3. Die Aushändigung der Urkunde über ein Wettbewerbsverbot muß im unmittelbaren Zusammenhang mit dem Vertragsschluß geschehen. Bei einer späteren Aushändigung kann das Wettbewerbsverbot nur dann noch wirksam werden, wenn der Arbeitnehmer der nachträglichen Aushändigung ausdrücklich oder stillschweigend zustimmt.
Normenkette
HGB § 74 Abs. 1
Verfahrensgang
ArbG Bamberg (Urteil vom 17.06.1994; Aktenzeichen 1 Ga 2/94 C) |
Tenor
Die Berufung der Antragstellerin gegen das Endurteil des Arbeitsgerichts Bamberg, Kammer Coburg vom 17.06.1994, Aktenzeichen: 1 Ga 2/94 C, wird auf Kosten der Berufungsführerin zurückgewiesen.
Tatbestand
Gegenstand des Rechtsstreits ist die Frage der Wirksamkeit eines in dem zwischen den Parteien am 18.08.1983 geschlossenen Dienstvertrages unter Ziffer 10 enthaltenen nachvertraglichen Wettbewerbsverbotes. Von dem Dienstvertrag existiert nur eine Originalausfertigung, die von beiden Parteien unterschrieben ist. Nach Unterschriftsleistung wurde dieses Exemplar einer Vereinbarung der Parteien entsprechend bei einem Notar hinterlegt; weiter wurde vereinbart, daß der Vertrag nur an beide Parteien gemeinsam herausgegeben wird.

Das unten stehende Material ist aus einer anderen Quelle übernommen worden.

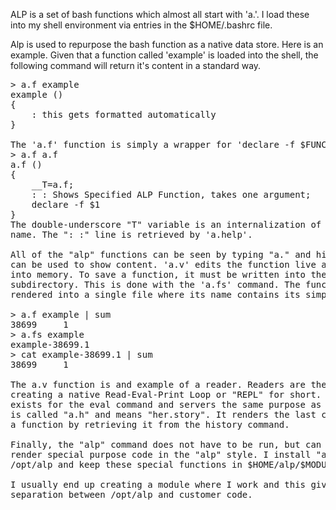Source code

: ALP is a set of bash functions which almost all start with 'a.'.
I load these into my shell environment via entries in the
$HOME/.bashrc file.

Alp is used to repurpose the bash function as a native data store.
Here is an example. Given that a function called 'example' is loaded
into the shell, the following command will return it's content in
a standard way. 
<pre>
> a.f example
example () 
{ 
    : this gets formatted automatically
}

The 'a.f' function is simply a wrapper for 'declare -f $FUNCTION'
> a.f a.f
a.f () 
{ 
    __T=a.f;
    : : Shows Specified ALP Function, takes one argument;
    declare -f $1
}
The double-underscore "T" variable is an internalization of the function's
name. The ": :" line is retrieved by 'a.help'.

All of the "alp" functions can be seen by typing "a." and hitting tab. 'a.f' 
can be used to show content. 'a.v' edits the function live and puts it back 
into memory. To save a function, it must be written into the "functions" 
subdirectory. This is done with the 'a.fs' command. The function is then 
rendered into a single file where its name contains its simple (BSD) sum:

> a.f example | sum
38699     1
> a.fs example
example-38699.1
> cat example-38699.1 | sum
38699     1

The a.v function is and example of a reader. Readers are the first step in
creating a native Read-Eval-Print Loop or "REPL" for short. A reader also
exists for the eval command and servers the same purpose as a.v. This reader
is called "a.h" and means "her.story". It renders the last command run into 
a function by retrieving it from the history command. 

Finally, the "alp" command does not have to be run, but can be used to 
render special purpose code in the "alp" style. I install "alp" into 
/opt/alp and keep these special functions in $HOME/alp/$MODULE.bash

I usually end up creating a module where I work and this gives a nice wall of 
separation between /opt/alp and customer code. 
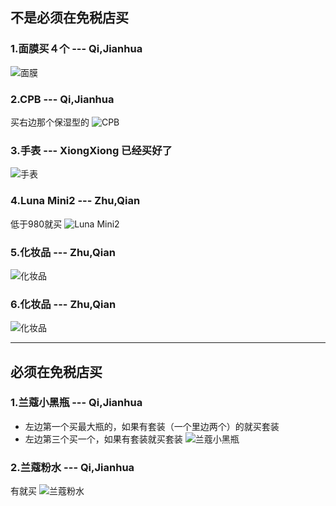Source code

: ## 不是必须在免税店买
### 1.面膜买４个 --- Qi,Jianhua
![面膜](http://upload-images.jianshu.io/upload_images/1746191-883c967f75a19a5d.jpg)

### 2.CPB --- Qi,Jianhua
买右边那个保湿型的
![CPB](http://upload-images.jianshu.io/upload_images/1746191-322e3c9bc49e467f.jpg)

### 3.手表 --- XiongXiong 已经买好了
![手表](http://upload-images.jianshu.io/upload_images/1746191-dafd01b1ea6ceace.jpg)

### 4.Luna Mini2 --- Zhu,Qian
低于980就买
![Luna Mini2](http://upload-images.jianshu.io/upload_images/1746191-41d6a51eb64eed7a.jpg)

### 5.化妆品 --- Zhu,Qian
![化妆品](http://upload-images.jianshu.io/upload_images/1746191-0ea020ab4f61838e.jpg)

### 6.化妆品 --- Zhu,Qian
![化妆品](http://upload-images.jianshu.io/upload_images/1746191-12be9e347f07a69d.jpg)

---

## 必须在免税店买
### 1.兰蔻小黑瓶 --- Qi,Jianhua
* 左边第一个买最大瓶的，如果有套装（一个里边两个）的就买套装
* 左边第三个买一个，如果有套装就买套装
![兰蔻小黑瓶](http://upload-images.jianshu.io/upload_images/1746191-f09d9333eb2cc195.jpg)

### 2.兰蔻粉水 --- Qi,Jianhua
有就买
![兰蔻粉水](http://upload-images.jianshu.io/upload_images/1746191-c9f840ae4ad3226e.jpg)
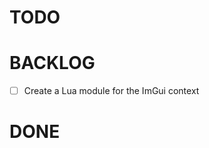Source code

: <!--
I'm using this set of guidelines:
https://github.com/todo-md/todo-md
-->
# TODO

# BACKLOG

- [ ] Create a Lua module for the ImGui context

# DONE



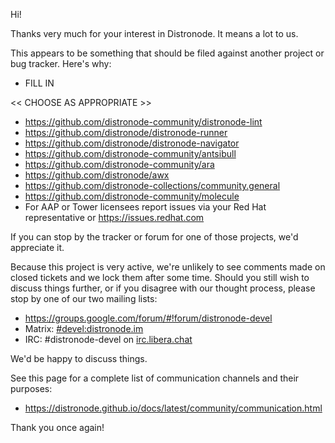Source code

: Hi!

Thanks very much for your interest in Distronode.  It means a lot to us.

This appears to be something that should be filed against another project or bug tracker. Here's why:

* FILL IN

<< CHOOSE AS APPROPRIATE >>

* https://github.com/distronode-community/distronode-lint
* https://github.com/distronode/distronode-runner
* https://github.com/distronode/distronode-navigator
* https://github.com/distronode-community/antsibull
* https://github.com/distronode-community/ara
* https://github.com/distronode/awx
* https://github.com/distronode-collections/community.general
* https://github.com/distronode-community/molecule
* For AAP or Tower licensees report issues via your Red Hat representative or https://issues.redhat.com

If you can stop by the tracker or forum for one of those projects, we'd appreciate it.

Because this project is very active, we're unlikely to see comments made on closed tickets and we lock them after some time.
Should you still wish to discuss things further, or if you disagree with our thought process, please stop by one of our two mailing lists:

* https://groups.google.com/forum/#!forum/distronode-devel
* Matrix: [#devel:distronode.im](https://matrix.to/#/#devel:distronode.im)
* IRC: #distronode-devel on [irc.libera.chat](https://libera.chat/)

We'd be happy to discuss things.

See  this page for a complete list of communication channels and their purposes:

* https://distronode.github.io/docs/latest/community/communication.html

Thank you once again!
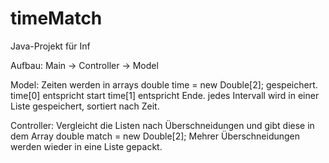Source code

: # timeMatch
Java-Projekt für Inf

Aufbau: 
Main -> Controller -> Model

Model: 
Zeiten werden in arrays double time = new Double[2];
gespeichert. time[0] entspricht start time[1] entspricht Ende.
jedes Intervall wird in einer Liste gespeichert, sortiert nach Zeit.

Controller: 
Vergleicht die Listen nach Überschneidungen und gibt diese in dem Array double match = new Double[2];
Mehrer Überschneidungen werden wieder in eine Liste gepackt.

Das nahezu 29 Jahre dauernde Beschäftigungsverhältnis endete durch fristlose Kündigung seitens der Antragstellerin am 27.04.1994. Der Antragsgegner verdiente zuletzt als Vertriebsleiter jährlich DM 300.000,– brutto als Jahresgehalt und DM 450.000,– als Umsatztantieme. Die Antragstellerin produziert und handelt mit Polstermöbeln; ihr Jahresumsatz beträgt etwa DM 200 Millionen.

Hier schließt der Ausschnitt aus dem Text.